AMST 299
Let the Record Show: U.S, Literature of Research and Witness Fall 2023
Division II Writing Skills Difference, Power, and Equity
Cross-listed ENGL 299

Class Details

This is a course on the literature of research and witness in the U.S., from 1853 to the present. We will train our attention on works of long form journalism that stand at the intersection of reportage, archival history, documentary nonfiction, narrative and activism. The writers we study present quantitative and qualitative data that document the existence and effects of systemic racism, xenophobia, sexism, homophobia and uneven economic development. How have American writers defied disciplinary boundaries to speak truth to power? What critical reading skills are mobilized by books of sweeping scope and unflinching detail? The course will be taught in reverse chronological order. Readings include: Sarah Schulman, Let the Record Show; Layli Long Soldier, Whereas; Nicholas Lemann, The Promised Land; Theresa Hak Kyung Cha, Dictee; James Agee, Let Us Now Praise Famous Men; Tillie Olsen, Yonnondio; Ida B. Wells, A Red Record; and Harriet Beecher Stowe, Key to Uncle Tom’s Cabin.

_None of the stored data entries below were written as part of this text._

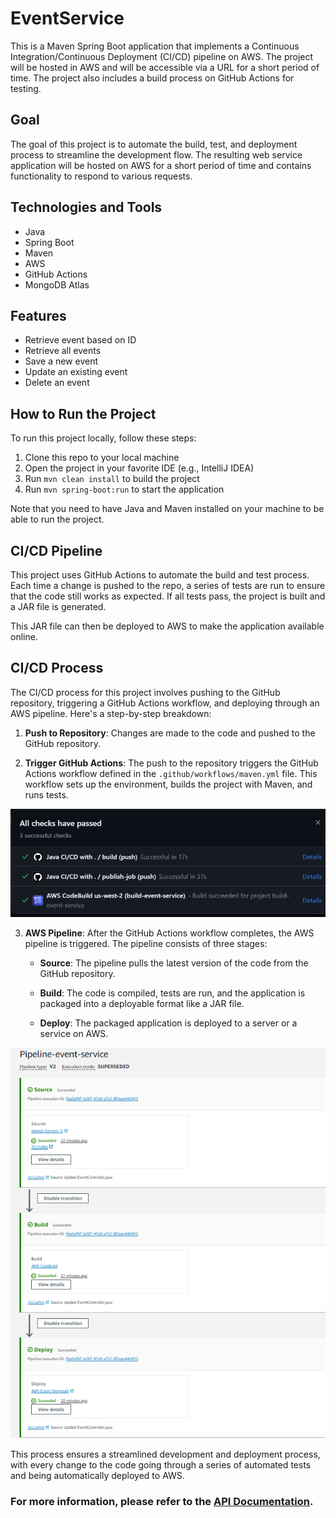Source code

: 
# EventService

This is a Maven Spring Boot application that implements a Continuous Integration/Continuous Deployment (CI/CD) pipeline on AWS. The project will be hosted in AWS and will be accessible via a URL for a short period of time.
The project also includes a build process on GitHub Actions for testing.

## Goal

The goal of this project is to automate the build, test, and deployment process to streamline the development flow. The resulting web service application will be hosted on AWS for a short period of time and contains functionality to respond to various requests.

## Technologies and Tools

- Java
- Spring Boot
- Maven
- AWS
- GitHub Actions
- MongoDB Atlas

## Features

- Retrieve event based on ID
- Retrieve all events
- Save a new event
- Update an existing event
- Delete an event

## How to Run the Project

To run this project locally, follow these steps:

1. Clone this repo to your local machine
2. Open the project in your favorite IDE (e.g., IntelliJ IDEA)
3. Run `mvn clean install` to build the project
4. Run `mvn spring-boot:run` to start the application

Note that you need to have Java and Maven installed on your machine to be able to run the project.

## CI/CD Pipeline

This project uses GitHub Actions to automate the build and test process. Each time a change is pushed to the repo, a series of tests are run to ensure that the code still works as expected. If all tests pass, the project is built and a JAR file is generated.

This JAR file can then be deployed to AWS to make the application available online.

## CI/CD Process

The CI/CD process for this project involves pushing to the GitHub repository, triggering a GitHub Actions workflow, and deploying through an AWS pipeline. Here's a step-by-step breakdown:

1. **Push to Repository**: Changes are made to the code and pushed to the GitHub repository.

2. **Trigger GitHub Actions**: The push to the repository triggers the GitHub Actions workflow defined in the `.github/workflows/maven.yml` file. This workflow sets up the environment, builds the project with Maven, and runs tests.

![Github Actions](GithubActions.png)

3. **AWS Pipeline**: After the GitHub Actions workflow completes, the AWS pipeline is triggered. The pipeline consists of three stages:

    - **Source**: The pipeline pulls the latest version of the code from the GitHub repository.

    - **Build**: The code is compiled, tests are run, and the application is packaged into a deployable format like a JAR file.

    - **Deploy**: The packaged application is deployed to a server or a service on AWS.

![AWS Pipeline](AWSPipeline.png)

This process ensures a streamlined development and deployment process, with every change to the code going through a series of automated tests and being automatically deployed to AWS.

### For more information, please refer to the [API Documentation](API_DOCUMENTATION.md).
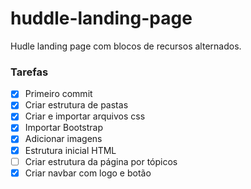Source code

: # huddle-landing-page
Hudle landing page com blocos de recursos alternados.

### Tarefas 

- [X] Primeiro commit 
- [X] Criar estrutura de pastas
- [X] Criar e importar arquivos css
- [X] Importar Bootstrap
- [X] Adicionar imagens 
- [X] Estrutura inicial HTML
- [ ] Criar estrutura da página por tópicos
- [X] Criar navbar com logo e botão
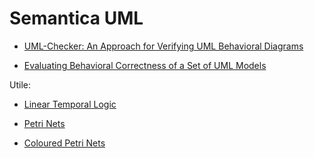# Semantica UML

- [UML-Checker: An Approach for Verifying UML
Behavioral Diagrams](https://www.jsoftware.us/vol9/jsw0905-23.pdf)

- [Evaluating Behavioral Correctness of a Set of UML Models](https://www.scitepress.org/Papers/2012/40822/40822.pdfs)

Utile:

- [Linear Temporal Logic](https://en.wikipedia.org/wiki/Linear_temporal_logic)

- [Petri Nets](https://en.wikipedia.org/wiki/Petri_net)

- [Coloured Petri Nets](https://link.springer.com/content/pdf/10.1007/BFb0035389.pdf)



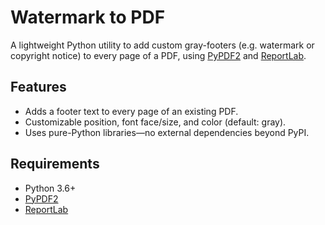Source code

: # Watermark to PDF

A lightweight Python utility to add custom gray-footers (e.g. watermark or copyright notice) to every page of a PDF, using [PyPDF2](https://pypi.org/project/PyPDF2/) and [ReportLab](https://pypi.org/project/reportlab/).

## Features

- Adds a footer text to every page of an existing PDF.
- Customizable position, font face/size, and color (default: gray).
- Uses pure-Python libraries—no external dependencies beyond PyPI.

## Requirements

- Python 3.6+
- [PyPDF2](https://pypi.org/project/PyPDF2/)
- [ReportLab](https://pypi.org/project/reportlab/)

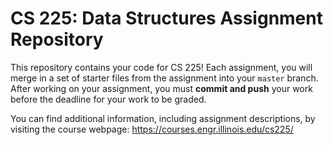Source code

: # CS 225: Data Structures Assignment Repository

This repository contains your code for CS 225!  Each assignment, you will merge in a set of starter files from the assignment into your `master` branch.  After working on your assignment, you must **commit and push** your work before the deadline for your work to be graded.

You can find additional information, including assignment descriptions, by visiting the course webpage: https://courses.engr.illinois.edu/cs225/
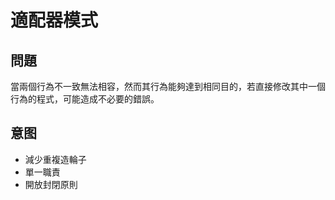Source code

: 適配器模式
===
問題
---
當兩個行為不一致無法相容，然而其行為能夠達到相同目的，若直接修改其中一個行為的程式，可能造成不必要的錯誤。

意图
---
- 減少重複造輪子
- 單一職責
- 開放封閉原則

The Class: Format: tutorial
Limit: 10
Expected: 10
Class#: 1554
Grading: no pass/fail option, no fifth course option
Requirements/Evaluation: Evaluation will be based on class participation, writing and discussion. According to the tutorial format, you will be assigned a semester-long partner. You will be expected to write a critical paper every other week, alternating with the critical response to your partner's work.
Prerequisites: None
Enrollment Preferences: This is a tutorial for sophomores. Priority will be given to potential American Studies majors, especially those who have taken AMST101; potential English majors will be considered as space is available.
Distributions: Division II Writing Skills Difference, Power, and Equity
Notes: This course is cross-listed and the prefixes carry the following divisional credit:
AMST 299 Division II ENGL 299 Division I
WS Notes: As per traditional tutorial format, this course will be writing intensive. Every week, one student will write a 5-page paper responding to the readings of the week; the other student will craft a response (a combination of written notes and critical conversation). The total amount of writing for each student will thus be upwards of 30 pages. there will be considerable attention given to argument, use of evidence, etc. The option to revise a paper will always be available.
DPE Notes: This course shares the core mission of the DPE initiative: to teach students how to "analyze the shaping of social differences, dynamics of unequal power, and processes of change." The course is built around U.S. texts that speak truth to power. Researching and exposing the quantitative and qualitative data that prove the existence and effects of systemic racism, xenophobia, sexism, homophobia and uneven economic development, the writers we will study merge research, writing and activism.